Assuming no kleptomaniac owners + no sleeping on the job IDs. Credible corp gov.

I value less on asset, more on earning. If I invest on asset, there should have a reasonable certainty in unlocking its value within a schedule

So in short, I might not buy it.
Is earning (in future) more assurable then solid assets?
Thai Bev. swallowing F&N is more for it's assets (cash hoard included) or it's future earnings?

This remind me of a certain JIM Slater Walker who taught Singapore companies how to buy companies for their "hidden" assets. Though at that time, i was only a young man all sotong(blur) about investments. i know nuts but was interested in the news somehow.
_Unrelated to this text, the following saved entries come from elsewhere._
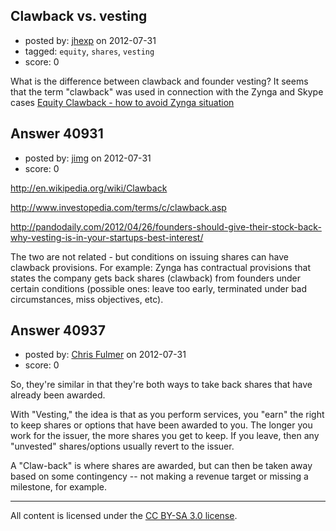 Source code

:## Clawback vs. vesting

- posted by: [jhexp](https://stackexchange.com/users/-1/19005-jhexp) on 2012-07-31
- tagged: `equity`, `shares`, `vesting`
- score: 0

What is the difference between clawback and founder vesting? It seems that the term "clawback" was used in connection with the Zynga and Skype cases [Equity Clawback - how to avoid Zynga situation][1]


  [1]: http://www.inc.com/ben-orlanski/equity-clawbacks-how-to-avoid-a-zynga-situation.html


## Answer 40931

- posted by: [jimg](https://stackexchange.com/users/-1/2380-jimg) on 2012-07-31
- score: 0

http://en.wikipedia.org/wiki/Clawback

http://www.investopedia.com/terms/c/clawback.asp

http://pandodaily.com/2012/04/26/founders-should-give-their-stock-back-why-vesting-is-in-your-startups-best-interest/

The two are not related - but conditions on issuing shares can have clawback provisions. For example: Zynga has contractual provisions that states the company gets back shares (clawback) from founders under certain conditions (possible ones: leave too early, terminated under bad circumstances, miss objectives, etc).



## Answer 40937

- posted by: [Chris Fulmer](https://stackexchange.com/users/-1/17026-chris-fulmer) on 2012-07-31
- score: 0

So, they're similar in that they're both ways to take back shares that have already been awarded.

With "Vesting," the idea is that as you perform services, you "earn" the right to keep shares or options that have been awarded to you.  The longer you work for the issuer, the more shares you get to keep.  If you leave, then any "unvested" shares/options usually revert to the issuer.

A "Claw-back" is where shares are awarded, but can then be taken away based on some contingency -- not making a revenue target or missing a milestone, for example. 



---

All content is licensed under the [CC BY-SA 3.0 license](https://creativecommons.org/licenses/by-sa/3.0/).
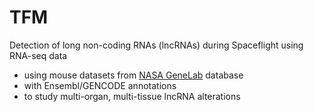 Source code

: # TFM
Detection of long non-coding RNAs (lncRNAs) during Spaceflight using RNA-seq data

- using mouse datasets from [NASA GeneLab](https://genelab.nasa.gov) database
- with Ensembl/GENCODE annotations
- to study multi-organ, multi-tissue lncRNA alterations

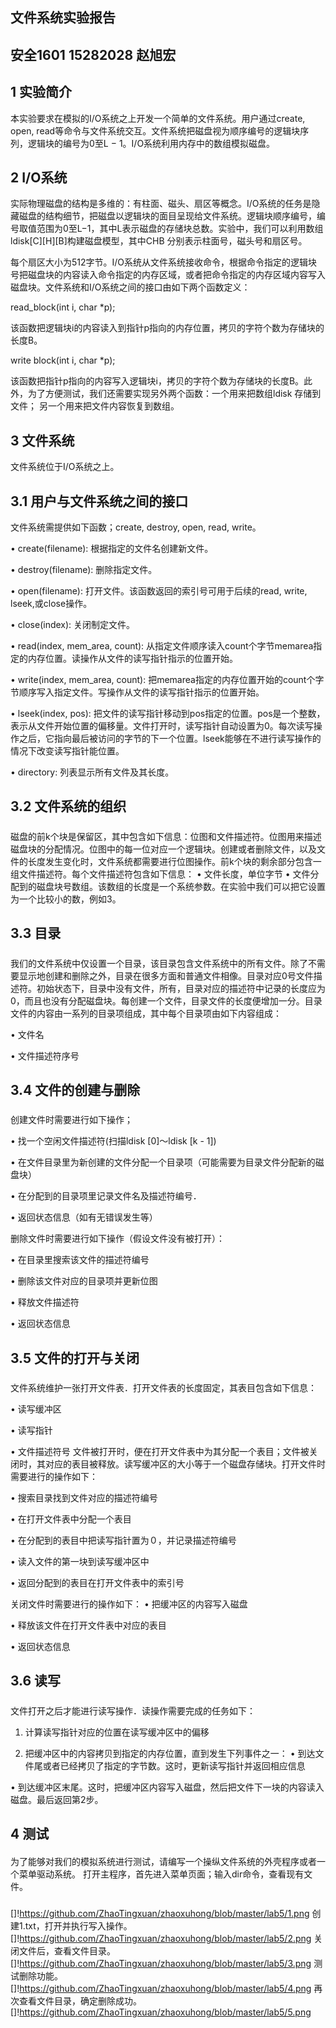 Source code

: 文件系统实验报告
---
安全1601  15282028  赵旭宏
--
1 实验简介
--
本实验要求在模拟的I/O系统之上开发一个简单的文件系统。用户通过create, open, read等命令与文件系统交互。文件系统把磁盘视为顺序编号的逻辑块序列，逻辑块的编号为0至L − 1。I/O系统利用内存中的数组模拟磁盘。

2 I/O系统
-
实际物理磁盘的结构是多维的：有柱面、磁头、扇区等概念。I/O系统的任务是隐藏磁盘的结构细节，把磁盘以逻辑块的面目呈现给文件系统。逻辑块顺序编号，编号取值范围为0至L−1，其中L表示磁盘的存储块总数。实验中，我们可以利用数组ldisk[C][H][B]构建磁盘模型，其中CHB 分别表示柱面号，磁头号和扇区号。

每个扇区大小为512字节。I/O系统从文件系统接收命令，根据命令指定的逻辑块号把磁盘块的内容读入命令指定的内存区域，或者把命令指定的内存区域内容写入磁盘块。文件系统和I/O系统之间的接口由如下两个函数定义：

read_block(int i, char *p);

该函数把逻辑块i的内容读入到指针p指向的内存位置，拷贝的字符个数为存储块的长度B。

write block(int i, char *p);

该函数把指针p指向的内容写入逻辑块i，拷贝的字符个数为存储块的长度B。此外，为了方便测试，我们还需要实现另外两个函数：一个用来把数组ldisk 存储到文件；
另一个用来把文件内容恢复到数组。

3 文件系统
--
文件系统位于I/O系统之上。

3.1 用户与文件系统之间的接口
--
文件系统需提供如下函数；create, destroy, open, read, write。

• create(filename): 根据指定的文件名创建新文件。

• destroy(filename): 删除指定文件。

• open(filename): 打开文件。该函数返回的索引号可用于后续的read, write, lseek,或close操作。

• close(index): 关闭制定文件。

• read(index, mem_area, count): 从指定文件顺序读入count个字节memarea指定的内存位置。读操作从文件的读写指针指示的位置开始。

• write(index, mem_area, count): 把memarea指定的内存位置开始的count个字节顺序写入指定文件。写操作从文件的读写指针指示的位置开始。

• lseek(index, pos): 把文件的读写指针移动到pos指定的位置。pos是一个整数，表示从文件开始位置的偏移量。文件打开时，读写指针自动设置为0。每次读写操作之后，它指向最后被访问的字节的下一个位置。lseek能够在不进行读写操作的情况下改变读写指针能位置。

• directory: 列表显示所有文件及其长度。

3.2 文件系统的组织
--
#####
磁盘的前k个块是保留区，其中包含如下信息：位图和文件描述符。位图用来描述磁盘块的分配情况。位图中的每一位对应一个逻辑块。创建或者删除文件，以及文件的长度发生变化时，文件系统都需要进行位图操作。前k个块的剩余部分包含一组文件描述符。每个文件描述符包含如下信息：
• 文件长度，单位字节
• 文件分配到的磁盘块号数组。该数组的长度是一个系统参数。在实验中我们可以把它设置为一个比较小的数，例如3。

3.3 目录
-
#####
我们的文件系统中仅设置一个目录，该目录包含文件系统中的所有文件。除了不需要显示地创建和删除之外，目录在很多方面和普通文件相像。目录对应0号文件描述符。初始状态下，目录中没有文件，所有，目录对应的描述符中记录的长度应为0，而且也没有分配磁盘块。每创建一个文件，目录文件的长度便增加一分。目录文件的内容由一系列的目录项组成，其中每个目录项由如下内容组成：

• 文件名

• 文件描述符序号

3.4 文件的创建与删除
-
#####
创建文件时需要进行如下操作；

• 找一个空闲文件描述符(扫描ldisk [0]～ldisk [k - 1])

• 在文件目录里为新创建的文件分配一个目录项（可能需要为目录文件分配新的磁盘块）

• 在分配到的目录项里记录文件名及描述符编号．

• 返回状态信息（如有无错误发生等）

删除文件时需要进行如下操作（假设文件没有被打开）：

• 在目录里搜索该文件的描述符编号

• 删除该文件对应的目录项并更新位图

• 释放文件描述符

• 返回状态信息


3.5 文件的打开与关闭
-
#####
文件系统维护一张打开文件表．打开文件表的长度固定，其表目包含如下信息：

• 读写缓冲区

• 读写指针

• 文件描述符号
文件被打开时，便在打开文件表中为其分配一个表目；文件被关闭时，其对应的表目被释放。读写缓冲区的大小等于一个磁盘存储块。打开文件时需要进行的操作如下：

• 搜索目录找到文件对应的描述符编号

• 在打开文件表中分配一个表目

• 在分配到的表目中把读写指针置为０，并记录描述符编号

• 读入文件的第一块到读写缓冲区中

• 返回分配到的表目在打开文件表中的索引号

关闭文件时需要进行的操作如下：
• 把缓冲区的内容写入磁盘

• 释放该文件在打开文件表中对应的表目

• 返回状态信息

3.6 读写
-
#####
文件打开之后才能进行读写操作．读操作需要完成的任务如下：

1. 计算读写指针对应的位置在读写缓冲区中的偏移


2. 把缓冲区中的内容拷贝到指定的内存位置，直到发生下列事件之一：
• 到达文件尾或者已经拷贝了指定的字节数。这时，更新读写指针并返回相应信息

• 到达缓冲区末尾。这时，把缓冲区内容写入磁盘，然后把文件下一块的内容读入磁盘。最后返回第2步。

4 测试
--
####
为了能够对我们的模拟系统进行测试，请编写一个操纵文件系统的外壳程序或者一个菜单驱动系统。
打开主程序，首先进入菜单页面；输入dir命令，查看现有文件。
###
[]!https://github.com/ZhaoTingxuan/zhaoxuhong/blob/master/lab5/1.png
创建1.txt，打开并执行写入操作。
[]!https://github.com/ZhaoTingxuan/zhaoxuhong/blob/master/lab5/2.png
关闭文件后，查看文件目录。
[]!https://github.com/ZhaoTingxuan/zhaoxuhong/blob/master/lab5/3.png
测试删除功能。
[]!https://github.com/ZhaoTingxuan/zhaoxuhong/blob/master/lab5/4.png
再次查看文件目录，确定删除成功。
[]!https://github.com/ZhaoTingxuan/zhaoxuhong/blob/master/lab5/5.png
U really old. Slater walker also come out. OCBC was stir fried to $50 when slater walker came to play Sg market.
What do you think? Of course i am old already. Do you think i am a fake? Phoney? And do you know how this episode of Singapore Market ended? If you google it is not counted. It must be from your memory.
Ha! Ha!
WB:-

1) Rule # 1, do not lose money.
2) Rule # 2, refer to # 1.
3) Not until you can manage your emotions, you can manage your money.

Truism of Investments.
A) Buying a security is buying RISK not Return
B) You can control RISK (to a certain level, hopefully only.) But definitely not the outcome of the Return.

NB:-
My signature is meant for psychoing myself. No offence to anyone. i am trying not to lose money unnecessary anymore.